**Task statement**: Copy out each line of the listing below that contains the word "common".

**Data for this task**:
┄┄┄┄┄┄┄┄┄┄┄┄┄┄┄┄┄┄┄┄
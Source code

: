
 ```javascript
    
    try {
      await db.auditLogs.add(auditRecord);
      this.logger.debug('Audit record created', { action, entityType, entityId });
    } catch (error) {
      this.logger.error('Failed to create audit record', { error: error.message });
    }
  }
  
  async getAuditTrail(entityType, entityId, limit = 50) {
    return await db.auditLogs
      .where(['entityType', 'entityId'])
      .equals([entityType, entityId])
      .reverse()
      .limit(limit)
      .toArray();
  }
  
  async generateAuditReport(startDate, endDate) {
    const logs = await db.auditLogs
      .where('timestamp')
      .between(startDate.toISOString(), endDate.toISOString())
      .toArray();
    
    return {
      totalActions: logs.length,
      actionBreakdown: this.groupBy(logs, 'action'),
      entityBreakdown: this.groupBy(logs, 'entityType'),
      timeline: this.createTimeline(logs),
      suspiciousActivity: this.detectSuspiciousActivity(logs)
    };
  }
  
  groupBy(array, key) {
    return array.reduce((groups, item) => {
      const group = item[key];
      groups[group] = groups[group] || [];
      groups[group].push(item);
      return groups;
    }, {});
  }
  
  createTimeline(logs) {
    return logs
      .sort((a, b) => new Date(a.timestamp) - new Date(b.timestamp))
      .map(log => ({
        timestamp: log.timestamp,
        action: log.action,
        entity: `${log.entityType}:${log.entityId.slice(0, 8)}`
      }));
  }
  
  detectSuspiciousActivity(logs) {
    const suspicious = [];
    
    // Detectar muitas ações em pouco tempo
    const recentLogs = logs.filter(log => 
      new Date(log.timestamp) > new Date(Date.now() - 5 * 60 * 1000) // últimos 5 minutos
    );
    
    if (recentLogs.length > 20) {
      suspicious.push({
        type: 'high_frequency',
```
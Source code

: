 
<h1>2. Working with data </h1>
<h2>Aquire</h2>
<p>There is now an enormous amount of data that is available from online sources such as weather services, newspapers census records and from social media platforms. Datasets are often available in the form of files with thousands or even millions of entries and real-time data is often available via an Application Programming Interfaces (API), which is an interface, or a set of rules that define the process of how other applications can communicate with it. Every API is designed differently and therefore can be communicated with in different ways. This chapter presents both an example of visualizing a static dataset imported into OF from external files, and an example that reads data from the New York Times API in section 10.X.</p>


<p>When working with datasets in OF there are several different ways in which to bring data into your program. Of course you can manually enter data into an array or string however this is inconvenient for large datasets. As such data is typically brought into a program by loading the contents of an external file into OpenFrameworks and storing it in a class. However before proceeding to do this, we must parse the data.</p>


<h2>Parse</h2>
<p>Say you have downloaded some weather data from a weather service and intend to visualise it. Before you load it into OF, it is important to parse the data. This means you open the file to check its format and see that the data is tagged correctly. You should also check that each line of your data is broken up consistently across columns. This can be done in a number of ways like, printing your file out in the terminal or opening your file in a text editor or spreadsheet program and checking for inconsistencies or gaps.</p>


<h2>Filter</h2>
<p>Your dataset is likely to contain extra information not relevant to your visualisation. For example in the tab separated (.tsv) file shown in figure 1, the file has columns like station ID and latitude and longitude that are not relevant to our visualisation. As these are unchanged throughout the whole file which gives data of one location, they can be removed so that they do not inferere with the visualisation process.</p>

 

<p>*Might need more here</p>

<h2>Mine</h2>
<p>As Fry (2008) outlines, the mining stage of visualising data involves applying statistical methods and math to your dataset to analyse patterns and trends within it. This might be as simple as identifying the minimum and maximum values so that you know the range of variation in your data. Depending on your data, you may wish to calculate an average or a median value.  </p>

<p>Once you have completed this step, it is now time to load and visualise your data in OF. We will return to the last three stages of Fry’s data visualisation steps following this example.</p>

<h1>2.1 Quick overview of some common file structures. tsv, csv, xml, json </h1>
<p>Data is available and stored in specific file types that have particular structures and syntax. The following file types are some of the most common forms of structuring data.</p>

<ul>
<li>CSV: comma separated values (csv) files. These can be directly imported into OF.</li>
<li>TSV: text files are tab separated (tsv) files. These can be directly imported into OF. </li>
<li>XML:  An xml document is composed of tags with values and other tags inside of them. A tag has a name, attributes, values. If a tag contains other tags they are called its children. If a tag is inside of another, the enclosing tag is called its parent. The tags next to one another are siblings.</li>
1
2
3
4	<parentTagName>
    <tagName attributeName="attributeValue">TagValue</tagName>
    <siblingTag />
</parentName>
┄┄┄┄┄┄┄┄┄┄┄┄┄┄┄┄┄┄┄┄
**Answer box**:
<h1>2.1 Quick overview of some common file structures. tsv, csv, xml, json </h1>
<p>Data is available and stored in specific file types that have particular structures and syntax. The following file types are some of the most common forms of structuring data.</p>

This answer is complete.